- Opening Delimiter -

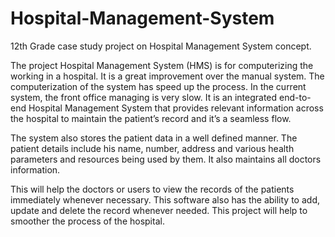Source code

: # Hospital-Management-System
12th Grade case study project on Hospital Management System concept.

The project Hospital Management System (HMS) is for computerizing the working in a
hospital. It is a great improvement over the manual system. The computerization of the
system has speed up the process. In the current system, the front office managing is very
slow. It is an integrated end-to-end Hospital Management System that provides relevant
information across the hospital to maintain the patient’s record and it’s a seamless flow.

The system also stores the patient data in a well defined manner. The patient details include
his name, number, address and various health parameters and resources being used by them.
It also maintains all doctors information.

This will help the doctors or users to view the records of the patients immediately whenever
necessary. This software also has the ability to add, update and delete the record whenever
needed. This project will help to smoother the process of the hospital.
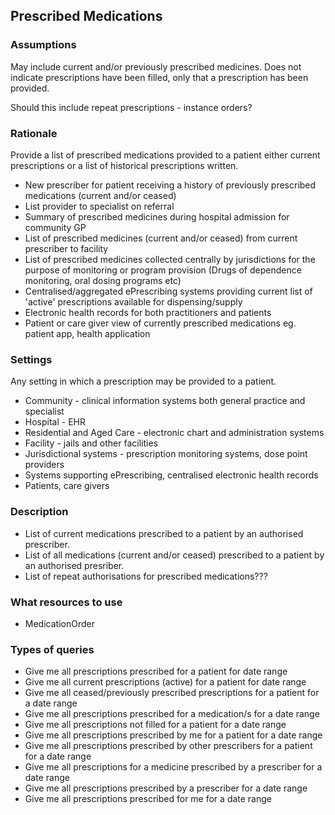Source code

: ## Prescribed Medications

### Assumptions
May include current and/or previously prescribed medicines. Does not indicate prescriptions have been filled, only that a prescription has been provided. 

Should this include repeat prescriptions - instance orders?

### Rationale
Provide a list of prescribed medications provided to a patient either current prescriptions or a list of historical prescriptions written.

* New prescriber for patient receiving a history of previously prescribed medications (current and/or ceased)
* List provider to specialist on referral
* Summary of prescribed medicines during hospital admission for community GP
* List of prescribed medicines (current and/or ceased) from current prescriber to facility
* List of prescribed medicines collected centrally by jurisdictions for the purpose of monitoring or program provision (Drugs of dependence monitoring, oral dosing programs etc)
* Centralised/aggregated ePrescribing systems providing current list of 'active' prescriptions available for dispensing/supply
* Electronic health records for both practitioners and patients
* Patient or care giver view of currently prescribed medications eg. patient app, health application

### Settings
Any setting in which a prescription may be provided to a patient.

* Community - clinical information systems both general practice and specialist
* Hospital - EHR
* Residential and Aged Care - electronic chart and administration systems
* Facility - jails and other facilities
* Jurisdictional systems - prescription monitoring systems, dose point providers
* Systems supporting ePrescribing, centralised electronic health records
* Patients, care givers

### Description
* List of current medications prescribed to a patient by an authorised prescriber.
* List of all medications (current and/or ceased) prescribed to a patient by an authorised presriber.
* List of repeat authorisations for prescribed medications???

### What resources to use
* MedicationOrder

### Types of queries
* Give me all prescriptions prescribed for a patient for date range
* Give me all current prescriptions (active) for a patient for date range
* Give me all ceased/previously prescribed prescriptions for a patient for a date range
* Give me all prescriptions prescribed for a medication/s for a date range
* Give me all prescriptions not filled for a patient for a date range
* Give me all prescriptions prescribed by me for a patient for a date range
* Give me all prescriptions prescribed by other prescribers for a patient for a date range
* Give me all prescriptions for a medicine prescribed by a prescriber for a date range
* Give me all prescriptions prescribed by a prescriber for a date range
* Give me all prescriptions prescribed for me for a date range
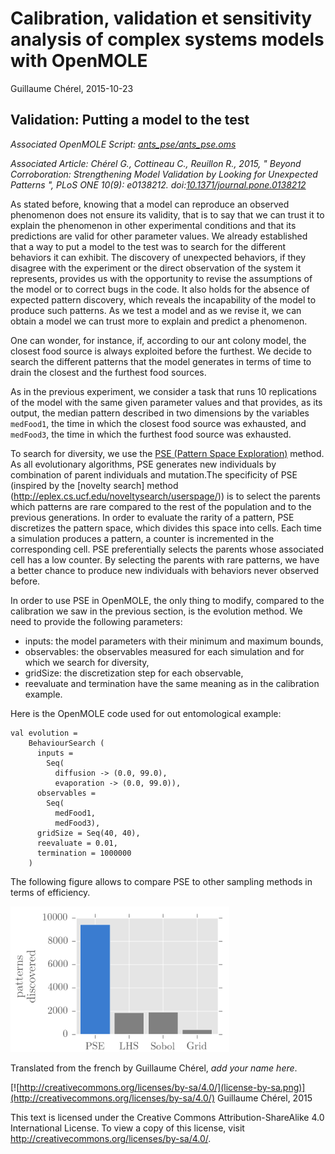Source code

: # Calibration, validation et sensitivity analysis of complex systems models with OpenMOLE

Guillaume Chérel, 2015-10-23



Validation: Putting a model to the test
----------------------------------------

*Associated OpenMOLE Script: [ants\_pse/ants\_pse.oms](ants_pse/ants_pse.oms)*

*Associated Article: Chérel G., Cottineau C., Reuillon R., 2015, " Beyond Corroboration: Strengthening Model Validation by Looking for Unexpected Patterns ", PLoS ONE 10(9): e0138212. doi:[10.1371/journal.pone.0138212](http://journals.plos.org/plosone/article?id=10.1371/journal.pone.0138212)*

As stated before, knowing that a model can reproduce an observed phenomenon does not ensure its validity, that is to say that we can trust it to explain the phenomenon in other experimental conditions and that its predictions are valid for other parameter values. We already established that a way to put a model to the test was to search for the different behaviors it can exhibit. The discovery of unexpected behaviors, if they disagree with the experiment or the direct observation of the system it represents, provides us with the opportunity to revise the assumptions of the model or to correct bugs in the code. It also holds for the absence of expected pattern discovery, which reveals the incapability of the model to produce such patterns. As we test a model and as we revise it, we can obtain a model we can trust more to explain and predict a phenomenon.

One can wonder, for instance, if, according to our ant colony model, the closest food source is always exploited before the furthest. We decide to search the different patterns that the model generates in terms of time to drain the closest and the furthest food sources.

As in the previous experiment, we consider a task that runs 10 replications of the model with the same given parameter values and that provides, as its output, the median pattern described in two dimensions by the variables `medFood1`, the time in which the closest food source was exhausted, and `medFood3`, the time in which the furthest food source was exhausted.

To search for diversity, we use the [PSE (Pattern Space Exploration)](http://journals.plos.org/plosone/article?id=10.1371/journal.pone.0138212) method. As all evolutionary algorithms, PSE generates new individuals by combination of parent individuals and mutation.The specificity of PSE (inspired by the [novelty search] method (http://eplex.cs.ucf.edu/noveltysearch/userspage/)) is to select the parents which patterns are rare compared to the rest of the population and to the previous generations. In order to evaluate the rarity of a pattern, PSE discretizes the pattern space, which divides this space into cells. Each time a simulation produces a pattern, a counter is incremented in the corresponding cell. PSE preferentially selects the parents whose associated cell has a low counter. By selecting the parents with rare patterns, we have a better chance to produce new individuals with behaviors never observed before.

In order to use PSE in OpenMOLE, the only thing to modify, compared to the calibration we saw in the previous section, is the evolution method. We need to provide the following parameters:
- inputs: the model parameters with their minimum and maximum bounds,
- observables: the observables measured for each simulation and for which we search for diversity,
- gridSize: the discretization step for each observable,
- reevaluate and termination have the same meaning as in the calibration example.

Here is the OpenMOLE code used for out entomological example:

    val evolution =
        BehaviourSearch (
          inputs = 
            Seq(
              diffusion -> (0.0, 99.0), 
              evaporation -> (0.0, 99.0)),
          observables = 
            Seq(
              medFood1, 
              medFood3),
          gridSize = Seq(40, 40),
          reevaluate = 0.01,
          termination = 1000000
        )

<!---
Au fur et à mesure de l'exploration, de nouveaux motifs sont découverts. La figure suivante donne le nombre de motifs connus (que l'on calcule par le nombre de cellules dont le compteur est supérieur ou égal à 1) en fonction du nombre d'évaluations.

![](ants_pse/volumeDiscovered.png) 

Lorsque ce nombre se stabilise, c'est que PSE ne fait plus de nouvelles découvertes. Il faut être prudent sur la manière d'interpréter cela. L'absence de nouvelles découvertes peut signifier que tous les motifs que peut produire le modèle ont été découverts, mais il est aussi possible que d'autres motifs existent mais que PSE n'arrive pas à les atteindre.

La figure suivante montre les motifs découverts par PSE lorsque nous avons interrompu l'exploration.

![](ants_pse/patterns.png) 

La première observation que l'on peut faire est que dans tous les motifs découverts, la source de nourriture la plus proche a été épuisée avant la source de nourriture la plus éloignée. D'autre part, il semble y avoir une borne minimum et maximum pour le temps au cours duquel la première source de nourriture est consommée.

Ces trois observations nous donne autant de point de départ de nouvelles réflexions sur le comportement collectif des fourmis. Par exemple, l'exploitation en priorité des sources de nourritures plus proches est-elle systématique? Pourrait-il exister des espèces de fourmis qui exploiterait d'abord des sources de nourriture plus éloignées que d'autres? Si l'on trouvait une telle espèce, il faudrait se demander par quel mécanisme cela est possible, et revoir le modèle pour qu'il puisse en rendre compte. Ceci illustre comment la découverte des différents comportements que peut produire le modèle peut nous amener à formuler de nouvelles hypothèses sur le système étudié, à les tester, et à réviser le modèle, en faisant avancer notre compréhension du phénomène.

Pourquoi ne pas simplement échantillonner l'espace des paramètres pour connaître les différents comportements possibles du modèle, avec des méthodes d'échantillonnage bien connues comme le LHS? Dans une expérience avec un modèle de déplacement collectif à 5 paramètres, nous avons comparé les performances de PSE et de 3 échantillonnages dans l'espace de paramètres: LHS, Sobol et une grille régulière. Les résultats représentés dans les deux figures suivantes ont montré que l'échantillonnage de l'espace de paramètres, même lorsqu'il a de bonne propriétés de couverture de l'espace comme le LHS et Sobol, peut passer à côté de nombreux motifs, et qu'il faut préférer une méthode adaptative comme PSE qui oriente la recherche en fonction des découvertes faites au cours de celle-ci. La figure suivante montre les comportements découverts par la méthode proposée (PSE pour Pattern Space Exploration), par un échantillonnage LHS et par un échantillonnage en grille régulière.

<img src="img/flockingpatternsallmethods.png" width="600" />

Chaque point représente un comportement du modèle découvert. Les comportements sont décrits en 2 dimensions: la vélocité moyenne des particules qui se déplacent et leur diffusion relative (vers 1, elles se déplacent les unes par rapport aux autres, à 0 elles restent fixes les unes par rapport aux autres et vers -1 elles se rapprochent les unes des autres).
-->

The following figure allows to compare PSE to other sampling methods in terms of efficiency.

<img src="img/flockingmethodcomparisonsimple.png" width="350" />


Translated from the french by Guillaume Chérel, *add your name here*.

[![http://creativecommons.org/licenses/by-sa/4.0/](license-by-sa.png)](http://creativecommons.org/licenses/by-sa/4.0/) Guillaume Chérel, 2015

This text is licensed under the Creative Commons Attribution-ShareAlike 4.0 International License. To view a copy of this license, visit http://creativecommons.org/licenses/by-sa/4.0/.
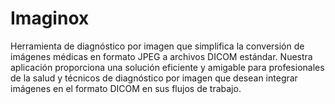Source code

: # Imaginox
Herramienta de diagnóstico por imagen que simplifica la conversión de imágenes médicas en formato JPEG a archivos DICOM estándar. Nuestra aplicación proporciona una solución eficiente y amigable para profesionales de la salud y técnicos de diagnóstico por imagen que desean integrar imágenes en el formato DICOM en sus flujos de trabajo.

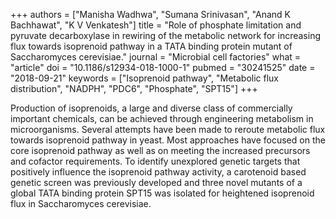 +++
authors = ["Manisha Wadhwa", "Sumana Srinivasan", "Anand K Bachhawat", "K V Venkatesh"]
title = "Role of phosphate limitation and pyruvate decarboxylase in rewiring of the metabolic network for increasing flux towards isoprenoid pathway in a TATA binding protein mutant of Saccharomyces cerevisiae."
journal = "Microbial cell factories"
what = "article"
doi = "10.1186/s12934-018-1000-1"
pubmed = "30241525"
date = "2018-09-21"
keywords = ["Isoprenoid pathway", "Metabolic flux distribution", "NADPH", "PDC6", "Phosphate", "SPT15"]
+++

Production of isoprenoids, a large and diverse class of commercially important chemicals, can be achieved through engineering metabolism in microorganisms. Several attempts have been made to reroute metabolic flux towards isoprenoid pathway in yeast. Most approaches have focused on the core isoprenoid pathway as well as on meeting the increased precursors and cofactor requirements. To identify unexplored genetic targets that positively influence the isoprenoid pathway activity, a carotenoid based genetic screen was previously developed and three novel mutants of a global TATA binding protein SPT15 was isolated for heightened isoprenoid flux in Saccharomyces cerevisiae.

- Closing Delimiter -

- **Exercise requirements**
Please work out how many lines of the listing hold the word "specialist" and reply with only that number.

- **Task solution**
2